Task to carry out
Count every line of the listing where the string "predictions" occurs, and reply with the count alone.

──────────────────────────────

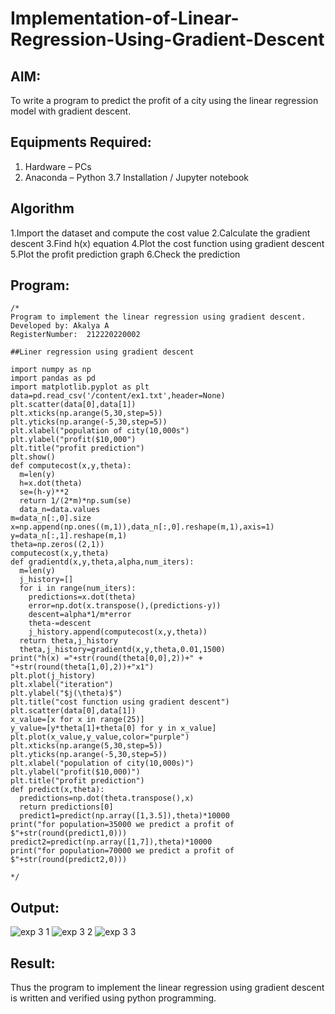 # Implementation-of-Linear-Regression-Using-Gradient-Descent

## AIM:
To write a program to predict the profit of a city using the linear regression model with gradient descent.

## Equipments Required:
1. Hardware – PCs
2. Anaconda – Python 3.7 Installation / Jupyter notebook

## Algorithm
1.Import the dataset and compute the cost value
2.Calculate the gradient descent
3.Find h(x) equation
4.Plot the cost function using gradient descent
5.Plot the profit prediction graph
6.Check the prediction
 

## Program:
```
/*
Program to implement the linear regression using gradient descent.
Developed by: Akalya A
RegisterNumber:  212220220002

##Liner regression using gradient descent

import numpy as np
import pandas as pd
import matplotlib.pyplot as plt
data=pd.read_csv('/content/ex1.txt',header=None)
plt.scatter(data[0],data[1])
plt.xticks(np.arange(5,30,step=5))
plt.yticks(np.arange(-5,30,step=5))
plt.xlabel("population of city(10,000s")
plt.ylabel("profit($10,000")
plt.title("profit prediction")
plt.show()
def computecost(x,y,theta):
  m=len(y)
  h=x.dot(theta)
  se=(h-y)**2
  return 1/(2*m)*np.sum(se)
  data_n=data.values
m=data_n[:,0].size
x=np.append(np.ones((m,1)),data_n[:,0].reshape(m,1),axis=1)
y=data_n[:,1].reshape(m,1)
theta=np.zeros((2,1))
computecost(x,y,theta)
def gradientd(x,y,theta,alpha,num_iters):
  m=len(y)
  j_history=[]
  for i in range(num_iters):
    predictions=x.dot(theta)
    error=np.dot(x.transpose(),(predictions-y))
    descent=alpha*1/m*error
    theta-=descent
    j_history.append(computecost(x,y,theta))
  return theta,j_history
  theta,j_history=gradientd(x,y,theta,0.01,1500)
print("h(x) ="+str(round(theta[0,0],2))+" + "+str(round(theta[1,0],2))+"x1")
plt.plot(j_history)
plt.xlabel("iteration")
plt.ylabel("$j(\theta)$")
plt.title("cost function using gradient descent")
plt.scatter(data[0],data[1])
x_value=[x for x in range(25)]
y_value=[y*theta[1]+theta[0] for y in x_value]
plt.plot(x_value,y_value,color="purple")
plt.xticks(np.arange(5,30,step=5))
plt.yticks(np.arange(-5,30,step=5))
plt.xlabel("population of city(10,000s)")
plt.ylabel("profit($10,000)")
plt.title("profit prediction")
def predict(x,theta):
  predictions=np.dot(theta.transpose(),x)
  return predictions[0]
  predict1=predict(np.array([1,3.5]),theta)*10000
print("for population=35000 we predict a profit of $"+str(round(predict1,0)))
predict2=predict(np.array([1,7]),theta)*10000
print("for population=70000 we predict a profit of $"+str(round(predict2,0)))

*/
```

## Output:
![exp 3 1](https://user-images.githubusercontent.com/114275126/201040414-00efde67-aeb8-441e-922f-ac5b6fe29db7.PNG)
![exp 3 2](https://user-images.githubusercontent.com/114275126/201040422-00cd5d12-ea0f-45cb-919e-ea965d4f194a.PNG)
![exp 3 3](https://user-images.githubusercontent.com/114275126/201040446-c8f8dd90-5adc-492a-a6a0-6f25557fa881.PNG)



## Result:
Thus the program to implement the linear regression using gradient descent is written and verified using python programming.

──────────────────────────────

Answer for this exercise
4